不安も孤独も、脳内で作り上げているもの。あると思えばある。それについて考えれば考えるほど、脳内を占める不安や孤独の面積が広がっていく。

 

脳が支配されて身動きできなくなりそうになっていた午後、子供たちが3人ともやってきて、孤独や不安は小さくしぼんだ。払拭されたわけではない。私に子供たちがいることで、私の孤独が拭い去られるわけではない。いつか子供たちは私の元を去っていくだろうから。

 

たぶん、それは誰と一緒にいても同じことなのだ。この人だけは違う、と思ったとしたら、それは束の間の錯覚なのだ。錯覚ができている間だけが、幸せなのだ。

 

塾の宿題が一気に増えた!と、珍しく私の部屋で勉強をしていた長男。いつになくよくしゃべり、英語の分からないところを私に聞く。

 

もう眠い、もうダメだ、と言うので終わりにさせて、自分の家へ帰した。帰り際、視力落ちたりしてない?という話から、私が大学生のときに彼氏に殴られて右目に眼帯したとき初めて左目の視力がめっちゃ落ちていたことに気づいた、なんていう話を自然にしてしまった。え、母さん殴られたの?なんで?と、普通に興味深そうにちょっと怖いもの見たさみたいな感じで話を聞く彼は、息子というより年下の(27歳年下の)中学生の男の子だ。

 

母親だとか、息子だとか、親子だとか、それも全部、脳内が作り上げているもの。
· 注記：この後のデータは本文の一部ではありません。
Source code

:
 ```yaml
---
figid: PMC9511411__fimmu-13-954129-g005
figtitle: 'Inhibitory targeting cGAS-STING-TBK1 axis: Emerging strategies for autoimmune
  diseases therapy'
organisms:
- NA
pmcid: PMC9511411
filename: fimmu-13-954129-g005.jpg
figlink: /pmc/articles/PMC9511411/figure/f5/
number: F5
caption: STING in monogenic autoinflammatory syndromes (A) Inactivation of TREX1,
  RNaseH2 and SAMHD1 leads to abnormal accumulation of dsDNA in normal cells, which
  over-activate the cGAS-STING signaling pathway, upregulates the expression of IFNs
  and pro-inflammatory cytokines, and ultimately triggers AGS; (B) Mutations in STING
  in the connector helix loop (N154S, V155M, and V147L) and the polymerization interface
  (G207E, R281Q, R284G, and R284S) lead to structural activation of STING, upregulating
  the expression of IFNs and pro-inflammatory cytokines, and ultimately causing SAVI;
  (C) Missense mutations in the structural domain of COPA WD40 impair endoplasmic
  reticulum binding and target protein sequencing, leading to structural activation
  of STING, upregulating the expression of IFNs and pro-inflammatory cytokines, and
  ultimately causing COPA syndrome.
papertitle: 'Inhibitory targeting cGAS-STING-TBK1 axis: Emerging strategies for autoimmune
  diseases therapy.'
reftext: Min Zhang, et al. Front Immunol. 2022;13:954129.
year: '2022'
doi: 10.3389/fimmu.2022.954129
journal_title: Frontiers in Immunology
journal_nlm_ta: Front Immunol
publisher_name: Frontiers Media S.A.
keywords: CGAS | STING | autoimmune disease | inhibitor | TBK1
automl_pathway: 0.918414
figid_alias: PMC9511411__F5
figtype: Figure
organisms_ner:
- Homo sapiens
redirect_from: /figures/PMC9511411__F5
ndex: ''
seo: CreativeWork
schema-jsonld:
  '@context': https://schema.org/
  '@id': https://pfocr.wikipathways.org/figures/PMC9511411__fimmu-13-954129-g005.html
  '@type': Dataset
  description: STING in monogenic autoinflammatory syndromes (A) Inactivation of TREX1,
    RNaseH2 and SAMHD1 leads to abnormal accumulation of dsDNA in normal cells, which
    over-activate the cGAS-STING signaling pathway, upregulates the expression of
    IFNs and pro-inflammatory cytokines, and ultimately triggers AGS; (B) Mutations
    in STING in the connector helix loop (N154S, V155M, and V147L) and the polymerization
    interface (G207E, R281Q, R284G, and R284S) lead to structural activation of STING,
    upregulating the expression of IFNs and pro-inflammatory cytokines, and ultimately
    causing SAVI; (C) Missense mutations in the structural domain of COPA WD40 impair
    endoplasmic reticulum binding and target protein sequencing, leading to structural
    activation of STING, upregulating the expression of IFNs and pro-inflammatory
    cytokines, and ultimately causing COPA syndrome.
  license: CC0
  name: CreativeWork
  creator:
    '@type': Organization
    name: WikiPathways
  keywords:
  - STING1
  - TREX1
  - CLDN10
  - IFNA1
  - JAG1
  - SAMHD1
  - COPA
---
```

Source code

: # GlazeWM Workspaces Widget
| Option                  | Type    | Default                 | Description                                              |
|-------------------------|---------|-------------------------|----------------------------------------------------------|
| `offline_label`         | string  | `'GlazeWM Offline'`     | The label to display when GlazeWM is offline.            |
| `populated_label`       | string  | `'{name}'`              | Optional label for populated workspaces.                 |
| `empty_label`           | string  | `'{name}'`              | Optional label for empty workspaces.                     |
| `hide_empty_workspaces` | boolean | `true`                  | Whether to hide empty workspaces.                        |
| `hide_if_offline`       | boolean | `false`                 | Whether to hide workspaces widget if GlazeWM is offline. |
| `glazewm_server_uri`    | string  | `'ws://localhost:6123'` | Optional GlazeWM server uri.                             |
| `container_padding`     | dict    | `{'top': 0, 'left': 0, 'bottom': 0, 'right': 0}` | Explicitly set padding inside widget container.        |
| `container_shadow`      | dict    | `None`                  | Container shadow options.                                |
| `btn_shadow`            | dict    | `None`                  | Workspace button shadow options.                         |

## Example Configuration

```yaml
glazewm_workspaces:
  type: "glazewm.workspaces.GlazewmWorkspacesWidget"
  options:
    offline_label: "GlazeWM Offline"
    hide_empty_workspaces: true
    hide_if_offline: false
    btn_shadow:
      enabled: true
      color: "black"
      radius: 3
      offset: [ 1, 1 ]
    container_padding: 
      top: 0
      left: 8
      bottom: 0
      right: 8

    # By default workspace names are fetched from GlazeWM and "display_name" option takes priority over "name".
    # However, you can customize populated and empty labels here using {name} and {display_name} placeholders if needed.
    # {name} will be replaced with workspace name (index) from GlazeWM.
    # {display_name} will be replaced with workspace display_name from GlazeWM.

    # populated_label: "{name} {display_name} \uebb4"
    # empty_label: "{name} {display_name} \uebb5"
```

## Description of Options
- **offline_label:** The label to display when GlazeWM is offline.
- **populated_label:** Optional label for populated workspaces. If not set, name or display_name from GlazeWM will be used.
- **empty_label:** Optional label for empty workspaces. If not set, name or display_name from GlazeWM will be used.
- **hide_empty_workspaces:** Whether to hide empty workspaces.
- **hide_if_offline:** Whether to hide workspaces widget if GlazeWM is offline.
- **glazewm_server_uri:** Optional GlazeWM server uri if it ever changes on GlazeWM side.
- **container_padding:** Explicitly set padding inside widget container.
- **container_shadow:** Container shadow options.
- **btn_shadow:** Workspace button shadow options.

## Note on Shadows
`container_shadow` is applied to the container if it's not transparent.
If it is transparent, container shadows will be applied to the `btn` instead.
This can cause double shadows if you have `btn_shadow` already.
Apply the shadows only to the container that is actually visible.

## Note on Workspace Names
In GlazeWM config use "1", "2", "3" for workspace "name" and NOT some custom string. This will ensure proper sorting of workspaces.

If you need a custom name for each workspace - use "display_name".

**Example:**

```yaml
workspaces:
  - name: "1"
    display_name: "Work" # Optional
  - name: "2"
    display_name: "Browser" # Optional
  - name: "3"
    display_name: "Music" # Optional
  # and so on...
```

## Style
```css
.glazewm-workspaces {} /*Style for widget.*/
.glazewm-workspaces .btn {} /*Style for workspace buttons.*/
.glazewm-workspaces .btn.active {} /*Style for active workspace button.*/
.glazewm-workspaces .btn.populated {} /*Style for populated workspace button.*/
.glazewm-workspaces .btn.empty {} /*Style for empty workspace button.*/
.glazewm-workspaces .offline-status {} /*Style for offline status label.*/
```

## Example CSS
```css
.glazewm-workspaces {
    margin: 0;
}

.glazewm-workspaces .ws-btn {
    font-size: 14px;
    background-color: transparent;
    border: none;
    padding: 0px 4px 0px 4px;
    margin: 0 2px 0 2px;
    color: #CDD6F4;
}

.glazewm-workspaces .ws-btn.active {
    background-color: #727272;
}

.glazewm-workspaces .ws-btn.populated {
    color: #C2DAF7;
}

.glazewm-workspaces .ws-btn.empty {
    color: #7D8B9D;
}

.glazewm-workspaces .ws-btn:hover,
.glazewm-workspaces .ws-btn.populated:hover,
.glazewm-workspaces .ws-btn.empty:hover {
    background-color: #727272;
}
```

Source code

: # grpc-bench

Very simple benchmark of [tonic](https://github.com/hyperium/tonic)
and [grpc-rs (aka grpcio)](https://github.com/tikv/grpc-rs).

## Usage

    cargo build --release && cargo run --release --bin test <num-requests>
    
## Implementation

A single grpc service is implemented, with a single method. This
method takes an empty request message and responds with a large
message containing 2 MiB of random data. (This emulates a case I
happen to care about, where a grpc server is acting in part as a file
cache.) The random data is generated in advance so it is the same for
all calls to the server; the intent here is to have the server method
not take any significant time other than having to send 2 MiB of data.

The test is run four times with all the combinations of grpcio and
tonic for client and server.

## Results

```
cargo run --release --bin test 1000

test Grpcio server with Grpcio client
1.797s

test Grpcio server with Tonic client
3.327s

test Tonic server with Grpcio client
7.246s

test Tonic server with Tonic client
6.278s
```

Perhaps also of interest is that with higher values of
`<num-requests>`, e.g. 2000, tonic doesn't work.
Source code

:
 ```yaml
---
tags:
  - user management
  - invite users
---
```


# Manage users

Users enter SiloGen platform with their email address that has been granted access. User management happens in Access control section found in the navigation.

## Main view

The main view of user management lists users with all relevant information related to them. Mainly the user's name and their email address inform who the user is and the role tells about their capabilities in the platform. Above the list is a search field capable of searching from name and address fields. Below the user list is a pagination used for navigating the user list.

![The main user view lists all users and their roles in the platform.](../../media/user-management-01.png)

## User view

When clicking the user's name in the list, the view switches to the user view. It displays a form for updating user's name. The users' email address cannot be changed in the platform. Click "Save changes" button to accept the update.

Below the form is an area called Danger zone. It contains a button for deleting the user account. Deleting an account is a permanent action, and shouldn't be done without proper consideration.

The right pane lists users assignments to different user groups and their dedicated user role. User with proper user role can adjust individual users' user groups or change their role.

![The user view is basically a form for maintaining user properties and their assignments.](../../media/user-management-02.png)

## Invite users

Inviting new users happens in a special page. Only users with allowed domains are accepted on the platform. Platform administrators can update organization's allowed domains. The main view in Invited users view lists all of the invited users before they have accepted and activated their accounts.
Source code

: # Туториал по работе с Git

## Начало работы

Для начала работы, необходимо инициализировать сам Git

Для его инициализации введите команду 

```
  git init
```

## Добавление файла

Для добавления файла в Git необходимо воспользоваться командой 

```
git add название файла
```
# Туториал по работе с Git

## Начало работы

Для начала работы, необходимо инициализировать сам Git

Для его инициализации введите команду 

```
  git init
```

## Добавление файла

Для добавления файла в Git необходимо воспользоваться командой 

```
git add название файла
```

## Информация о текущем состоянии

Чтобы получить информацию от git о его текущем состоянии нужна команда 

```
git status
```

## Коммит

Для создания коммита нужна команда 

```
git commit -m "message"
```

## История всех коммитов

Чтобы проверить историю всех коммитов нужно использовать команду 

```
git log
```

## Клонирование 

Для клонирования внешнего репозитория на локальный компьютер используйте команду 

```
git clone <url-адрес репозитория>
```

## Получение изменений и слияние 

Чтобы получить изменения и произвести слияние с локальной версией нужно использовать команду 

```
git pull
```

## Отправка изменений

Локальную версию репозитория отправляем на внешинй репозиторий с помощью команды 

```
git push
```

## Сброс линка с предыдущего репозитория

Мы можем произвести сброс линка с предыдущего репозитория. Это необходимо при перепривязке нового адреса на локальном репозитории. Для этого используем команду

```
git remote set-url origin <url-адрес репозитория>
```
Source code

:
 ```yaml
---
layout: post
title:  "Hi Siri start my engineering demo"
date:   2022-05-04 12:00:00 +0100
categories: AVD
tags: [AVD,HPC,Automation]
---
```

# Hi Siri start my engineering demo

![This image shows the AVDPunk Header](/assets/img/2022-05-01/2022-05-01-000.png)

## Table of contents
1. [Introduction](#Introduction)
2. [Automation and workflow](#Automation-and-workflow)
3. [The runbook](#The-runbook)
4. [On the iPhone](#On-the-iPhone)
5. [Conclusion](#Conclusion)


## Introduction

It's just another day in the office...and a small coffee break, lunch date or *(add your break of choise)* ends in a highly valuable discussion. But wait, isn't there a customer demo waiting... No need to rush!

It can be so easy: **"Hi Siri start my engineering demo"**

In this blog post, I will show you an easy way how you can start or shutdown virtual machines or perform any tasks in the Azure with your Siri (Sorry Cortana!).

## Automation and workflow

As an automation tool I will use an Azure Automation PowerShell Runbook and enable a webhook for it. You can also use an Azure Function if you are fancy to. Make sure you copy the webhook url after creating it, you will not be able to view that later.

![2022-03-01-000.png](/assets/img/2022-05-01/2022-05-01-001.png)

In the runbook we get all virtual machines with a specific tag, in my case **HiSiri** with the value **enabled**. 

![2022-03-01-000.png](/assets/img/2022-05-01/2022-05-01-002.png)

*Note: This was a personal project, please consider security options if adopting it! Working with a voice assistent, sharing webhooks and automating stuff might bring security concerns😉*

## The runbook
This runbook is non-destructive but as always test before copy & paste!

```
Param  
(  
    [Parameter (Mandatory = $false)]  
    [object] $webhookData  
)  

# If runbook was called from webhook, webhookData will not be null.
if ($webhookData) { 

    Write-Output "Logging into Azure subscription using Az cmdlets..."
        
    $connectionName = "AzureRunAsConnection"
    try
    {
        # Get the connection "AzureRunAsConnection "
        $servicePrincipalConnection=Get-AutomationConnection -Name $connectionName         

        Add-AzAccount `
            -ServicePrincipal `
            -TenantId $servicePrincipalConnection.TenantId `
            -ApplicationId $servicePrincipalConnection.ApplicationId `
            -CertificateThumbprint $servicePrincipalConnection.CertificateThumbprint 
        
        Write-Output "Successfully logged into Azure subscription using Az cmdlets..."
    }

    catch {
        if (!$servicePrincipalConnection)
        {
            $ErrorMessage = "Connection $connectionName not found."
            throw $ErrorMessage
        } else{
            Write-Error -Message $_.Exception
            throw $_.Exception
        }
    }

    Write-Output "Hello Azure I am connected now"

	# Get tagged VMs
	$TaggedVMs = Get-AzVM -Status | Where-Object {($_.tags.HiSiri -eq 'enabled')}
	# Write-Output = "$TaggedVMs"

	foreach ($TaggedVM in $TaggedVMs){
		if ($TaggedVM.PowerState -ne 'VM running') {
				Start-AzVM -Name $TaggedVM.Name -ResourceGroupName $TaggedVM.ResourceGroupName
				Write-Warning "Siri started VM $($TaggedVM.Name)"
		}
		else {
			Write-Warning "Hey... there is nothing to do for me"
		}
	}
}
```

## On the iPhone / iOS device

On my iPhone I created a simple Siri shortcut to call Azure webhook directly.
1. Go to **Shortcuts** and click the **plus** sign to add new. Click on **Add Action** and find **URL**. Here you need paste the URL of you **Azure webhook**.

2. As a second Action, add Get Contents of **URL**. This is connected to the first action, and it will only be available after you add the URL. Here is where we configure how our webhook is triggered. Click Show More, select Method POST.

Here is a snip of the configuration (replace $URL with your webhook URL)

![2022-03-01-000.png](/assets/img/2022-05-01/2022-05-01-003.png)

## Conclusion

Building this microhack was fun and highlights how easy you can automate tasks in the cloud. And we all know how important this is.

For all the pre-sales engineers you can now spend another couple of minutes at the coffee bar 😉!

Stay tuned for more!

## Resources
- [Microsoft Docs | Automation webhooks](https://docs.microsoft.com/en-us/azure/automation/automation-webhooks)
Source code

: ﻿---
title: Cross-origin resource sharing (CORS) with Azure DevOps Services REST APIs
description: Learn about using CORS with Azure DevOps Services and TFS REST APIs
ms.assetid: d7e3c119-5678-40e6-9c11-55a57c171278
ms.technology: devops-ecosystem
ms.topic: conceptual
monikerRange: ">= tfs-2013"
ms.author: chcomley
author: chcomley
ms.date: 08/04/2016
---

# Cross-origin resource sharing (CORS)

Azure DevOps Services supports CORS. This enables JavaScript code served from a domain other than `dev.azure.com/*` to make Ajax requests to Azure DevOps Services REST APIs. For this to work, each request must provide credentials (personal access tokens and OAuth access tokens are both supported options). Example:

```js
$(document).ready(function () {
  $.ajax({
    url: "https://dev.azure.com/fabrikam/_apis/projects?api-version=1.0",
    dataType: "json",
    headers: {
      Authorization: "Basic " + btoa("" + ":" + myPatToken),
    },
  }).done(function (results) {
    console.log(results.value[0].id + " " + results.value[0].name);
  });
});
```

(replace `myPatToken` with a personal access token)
人と人との関係は、血縁関係とか民法とか、本当は何の役にも立たなくて、それぞれの意志と努力と行動で作り上げていくものだ。

 

愛だって、脳内で勝手に作り上げているもの。その勝手に作り上げたものを、意志と努力と行動で、相手に伝える。そして相手に伝わっているか、観察する。自分勝手な愛情の押し付けになっていないか、観察することでしか、自分の愛情で相手が幸せになっているかどうか、確かめるすべはない。

 

明日も、子供たちが私を母親として慕ってくれますように。できれば明後日も。その次の日も。

 

1年後は分からない。いつか私の愛情を受けとってくれなくなる日が来るかもしれない。だからその日が来るまで、私は全力を尽くす。悔いのないように全力で子供たちを愛する。